Reproduce the data below exactly. Skip the pictures.

--- EXTRACTED RECORDS Enclosed Below ---

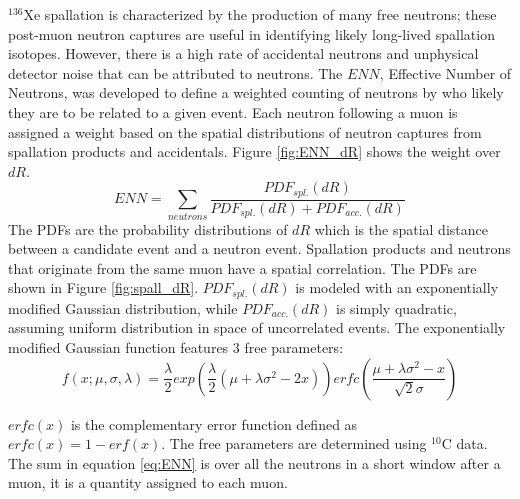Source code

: $^{136}$Xe spallation is characterized by the production of many free neutrons; these post-muon neutron captures are useful in identifying likely long-lived spallation isotopes. However, there is a high rate of accidental neutrons and unphysical detector noise that can be attributed to neutrons. The $ENN$, Effective Number of Neutrons, was developed to define a weighted counting of neutrons by who likely they are to be related to a given event. Each neutron following a muon is assigned a weight based on the spatial distributions of neutron captures from spallation products and accidentals. Figure \ref{fig:ENN_dR} shows the weight over $dR$.
\begin{equation}
	\label{eq:ENN}
	ENN = \sum_{neutrons}\frac{PDF_{spl.}(dR)}{PDF_{spl.}(dR)+PDF_{acc.}(dR)}
\end{equation}
The PDFs are the probability distributions of $dR$ which is the spatial distance between a candidate event and a neutron event. Spallation products and neutrons that originate from the same muon have a spatial correlation. The PDFs are shown in Figure \ref{fig:spall_dR}. $PDF_{spl.}(dR)$ is modeled with an exponentially modified Gaussian distribution, while $PDF_{acc.}(dR)$ is simply quadratic, assuming uniform distribution in space of uncorrelated events. The exponentially modified Gaussian function features 3 free parameters:
\begin{equation}
	f(x;\mu,\sigma,\lambda)=\frac{\lambda}{2}exp\left(\frac{\lambda}{2}(\mu+\lambda\sigma^2-2x)\right)erfc\left(\frac{\mu+\lambda\sigma^2-x}{\sqrt{2}\sigma}\right)
\end{equation}

$erfc(x)$ is the complementary error function defined as $erfc(x)=1-erf(x)$. The free parameters are determined using $^{10}$C data. The sum in equation \ref{eq:ENN} is over all the neutrons in a short window after a muon, it is a quantity assigned to each muon.

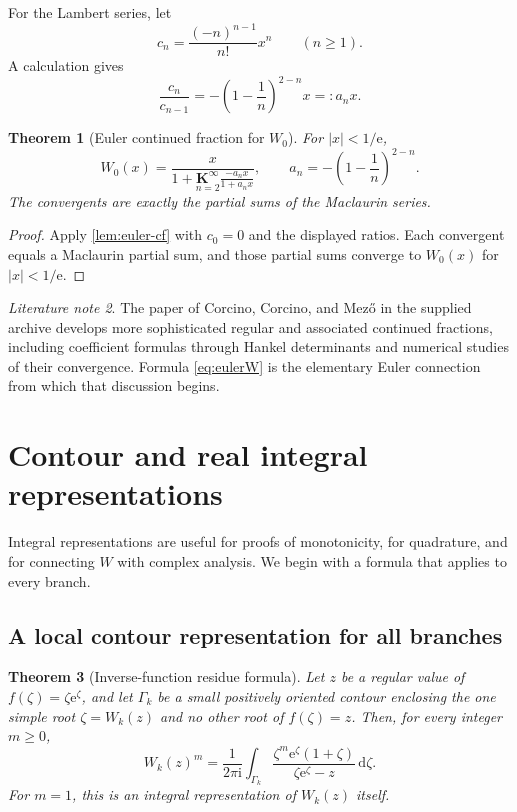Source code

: \documentclass[11pt]{article}
\newtheorem{theorem}{Theorem}[section]
\theoremstyle{remark}
\newtheorem{literaturenote}[theorem]{Literature note}
\newcommand{\Wz}{W_0}
\newcommand{\ee}{\mathrm e}
\newcommand{\ii}{\mathrm i}
\newcommand{\abs}[1]{\left|#1\right|}
\newcommand{\dd}{\,\mathrm d}
\begin{document}
For the Lambert series, let
\[
       c_n=\frac{(-n)^{n-1}}{n!}x^n\qquad(n\geq1).
\]
A calculation gives
\[
 \frac{c_n}{c_{n-1}}
 =-\left(1-\frac1n\right)^{2-n}x=:a_nx.
\]

\begin{theorem}[Euler continued fraction for \(W_0\)]\label{thm:eulerW}
For \(\abs{x}<1/\ee\),
\begin{equation}\label{eq:eulerW}
 \boxed{\displaystyle
 \Wz(x)=
 \frac{x}{
  1+\underset{n=2}{\mathbf K^\infty}
  \frac{-a_nx}{1+a_nx}},
 \qquad
 a_n=-\left(1-\frac1n\right)^{2-n}.}
\end{equation}
The convergents are exactly the partial sums of the Maclaurin series.
\end{theorem}

\begin{proof}
Apply \cref{lem:euler-cf} with \(c_0=0\) and the displayed ratios.
Each convergent equals a Maclaurin partial sum, and those partial sums
converge to \(\Wz(x)\) for \(\abs{x}<1/\ee\).
\end{proof}

\begin{literaturenote}
The paper of Corcino, Corcino, and Mez\H{o} in the supplied archive develops
more sophisticated regular and associated continued fractions, including
coefficient formulas through Hankel determinants and numerical studies of
their convergence.  Formula \eqref{eq:eulerW} is the elementary Euler
connection from which that discussion begins.
\end{literaturenote}


\section{Contour and real integral representations}\label{sec:integralreps}

Integral representations are useful for proofs of monotonicity, for
quadrature, and for connecting \(W\) with complex analysis.  We begin with a
formula that applies to every branch.

\subsection{A local contour representation for all branches}

\begin{theorem}[Inverse-function residue formula]\label{thm:contour-all}
Let \(z\) be a regular value of \(f(\zeta)=\zeta\ee^\zeta\), and let
\(\Gamma_k\) be a small positively oriented contour enclosing the one simple
root \(\zeta=W_k(z)\) and no other root of \(f(\zeta)=z\).  Then, for every
integer \(m\geq0\),
\begin{equation}\label{eq:contour-all}
 W_k(z)^m
 =\frac{1}{2\pi\ii}\int_{\Gamma_k}
 \frac{\zeta^m\ee^\zeta(1+\zeta)}
      {\zeta\ee^\zeta-z}\dd\zeta.
\end{equation}
For \(m=1\), this is an integral representation of \(W_k(z)\) itself.
\end{theorem}
\end{document}
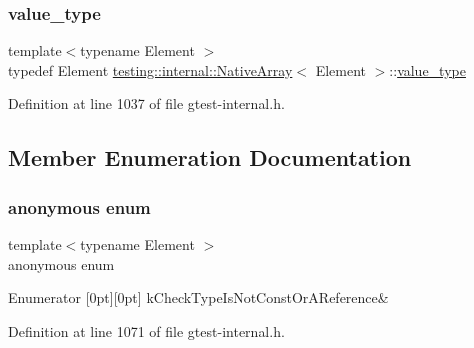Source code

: \subsubsection{\texorpdfstring{value\+\_\+type}{value\_type}}
{\footnotesize\ttfamily template$<$typename Element $>$ \\
typedef Element \hyperlink{classtesting_1_1internal_1_1NativeArray}{testing\+::internal\+::\+Native\+Array}$<$ Element $>$\+::\hyperlink{classtesting_1_1internal_1_1NativeArray_a12216d686e16e4cc63d952fada5b2ba9}{value\+\_\+type}}



Definition at line 1037 of file gtest-\/internal.\+h.



\subsection{Member Enumeration Documentation}
\mbox{\label{classtesting_1_1internal_1_1NativeArray_a14c66e9a884d371ac83e4fb9eb55148e}} 
\subsubsection{\texorpdfstring{anonymous enum}{anonymous enum}}
{\footnotesize\ttfamily template$<$typename Element $>$ \\
anonymous enum\hspace{0.3cm}{\ttfamily [private]}}

\begin{DoxyEnumFields}{Enumerator}
[0pt][0pt]{}\mbox{\label{classtesting_1_1internal_1_1NativeArray_a14c66e9a884d371ac83e4fb9eb55148ea3be52e24b6c1558a819baf99922f9296}} 
k\+Check\+Type\+Is\+Not\+Const\+Or\+A\+Reference&\\
\hline

\end{DoxyEnumFields}


Definition at line 1071 of file gtest-\/internal.\+h.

--- End of Enclosed EXTRACTED RECORDS ---

▶ [WRITTEN SOLUTION]
Source code

: $^{136}$Xe spallation is characterized by the production of many free neutrons; these post-muon neutron captures are useful in identifying likely long-lived spallation isotopes. However, there is a high rate of accidental neutrons and unphysical detector noise that can be attributed to neutrons. The $ENN$, Effective Number of Neutrons, was developed to define a weighted counting of neutrons by who likely they are to be related to a given event. Each neutron following a muon is assigned a weight based on the spatial distributions of neutron captures from spallation products and accidentals. Figure \ref{fig:ENN_dR} shows the weight over $dR$.
\begin{equation}
	\label{eq:ENN}
	ENN = \sum_{neutrons}\frac{PDF_{spl.}(dR)}{PDF_{spl.}(dR)+PDF_{acc.}(dR)}
\end{equation}
The PDFs are the probability distributions of $dR$ which is the spatial distance between a candidate event and a neutron event. Spallation products and neutrons that originate from the same muon have a spatial correlation. The PDFs are shown in Figure \ref{fig:spall_dR}. $PDF_{spl.}(dR)$ is modeled with an exponentially modified Gaussian distribution, while $PDF_{acc.}(dR)$ is simply quadratic, assuming uniform distribution in space of uncorrelated events. The exponentially modified Gaussian function features 3 free parameters:
\begin{equation}
	f(x;\mu,\sigma,\lambda)=\frac{\lambda}{2}exp\left(\frac{\lambda}{2}(\mu+\lambda\sigma^2-2x)\right)erfc\left(\frac{\mu+\lambda\sigma^2-x}{\sqrt{2}\sigma}\right)
\end{equation}

$erfc(x)$ is the complementary error function defined as $erfc(x)=1-erf(x)$. The free parameters are determined using $^{10}$C data. The sum in equation \ref{eq:ENN} is over all the neutrons in a short window after a muon, it is a quantity assigned to each muon.

Source code

: \documentclass[11pt]{article}
\newtheorem{theorem}{Theorem}[section]
\theoremstyle{remark}
\newtheorem{literaturenote}[theorem]{Literature note}
\newcommand{\Wz}{W_0}
\newcommand{\ee}{\mathrm e}
\newcommand{\ii}{\mathrm i}
\newcommand{\abs}[1]{\left|#1\right|}
\newcommand{\dd}{\,\mathrm d}
\begin{document}
For the Lambert series, let
\[
       c_n=\frac{(-n)^{n-1}}{n!}x^n\qquad(n\geq1).
\]
A calculation gives
\[
 \frac{c_n}{c_{n-1}}
 =-\left(1-\frac1n\right)^{2-n}x=:a_nx.
\]

\begin{theorem}[Euler continued fraction for \(W_0\)]\label{thm:eulerW}
For \(\abs{x}<1/\ee\),
\begin{equation}\label{eq:eulerW}
 \boxed{\displaystyle
 \Wz(x)=
 \frac{x}{
  1+\underset{n=2}{\mathbf K^\infty}
  \frac{-a_nx}{1+a_nx}},
 \qquad
 a_n=-\left(1-\frac1n\right)^{2-n}.}
\end{equation}
The convergents are exactly the partial sums of the Maclaurin series.
\end{theorem}

\begin{proof}
Apply \cref{lem:euler-cf} with \(c_0=0\) and the displayed ratios.
Each convergent equals a Maclaurin partial sum, and those partial sums
converge to \(\Wz(x)\) for \(\abs{x}<1/\ee\).
\end{proof}

\begin{literaturenote}
The paper of Corcino, Corcino, and Mez\H{o} in the supplied archive develops
more sophisticated regular and associated continued fractions, including
coefficient formulas through Hankel determinants and numerical studies of
their convergence.  Formula \eqref{eq:eulerW} is the elementary Euler
connection from which that discussion begins.
\end{literaturenote}


\section{Contour and real integral representations}\label{sec:integralreps}

Integral representations are useful for proofs of monotonicity, for
quadrature, and for connecting \(W\) with complex analysis.  We begin with a
formula that applies to every branch.

\subsection{A local contour representation for all branches}

\begin{theorem}[Inverse-function residue formula]\label{thm:contour-all}
Let \(z\) be a regular value of \(f(\zeta)=\zeta\ee^\zeta\), and let
\(\Gamma_k\) be a small positively oriented contour enclosing the one simple
root \(\zeta=W_k(z)\) and no other root of \(f(\zeta)=z\).  Then, for every
integer \(m\geq0\),
\begin{equation}\label{eq:contour-all}
 W_k(z)^m
 =\frac{1}{2\pi\ii}\int_{\Gamma_k}
 \frac{\zeta^m\ee^\zeta(1+\zeta)}
      {\zeta\ee^\zeta-z}\dd\zeta.
\end{equation}
For \(m=1\), this is an integral representation of \(W_k(z)\) itself.
\end{theorem}
\end{document}
Source code

: \subsubsection{\texorpdfstring{value\+\_\+type}{value\_type}}
{\footnotesize\ttfamily template$<$typename Element $>$ \\
typedef Element \hyperlink{classtesting_1_1internal_1_1NativeArray}{testing\+::internal\+::\+Native\+Array}$<$ Element $>$\+::\hyperlink{classtesting_1_1internal_1_1NativeArray_a12216d686e16e4cc63d952fada5b2ba9}{value\+\_\+type}}



Definition at line 1037 of file gtest-\/internal.\+h.



\subsection{Member Enumeration Documentation}
\mbox{\label{classtesting_1_1internal_1_1NativeArray_a14c66e9a884d371ac83e4fb9eb55148e}} 
\subsubsection{\texorpdfstring{anonymous enum}{anonymous enum}}
{\footnotesize\ttfamily template$<$typename Element $>$ \\
anonymous enum\hspace{0.3cm}{\ttfamily [private]}}

\begin{DoxyEnumFields}{Enumerator}
[0pt][0pt]{}\mbox{\label{classtesting_1_1internal_1_1NativeArray_a14c66e9a884d371ac83e4fb9eb55148ea3be52e24b6c1558a819baf99922f9296}} 
k\+Check\+Type\+Is\+Not\+Const\+Or\+A\+Reference&\\
\hline

\end{DoxyEnumFields}


Definition at line 1071 of file gtest-\/internal.\+h.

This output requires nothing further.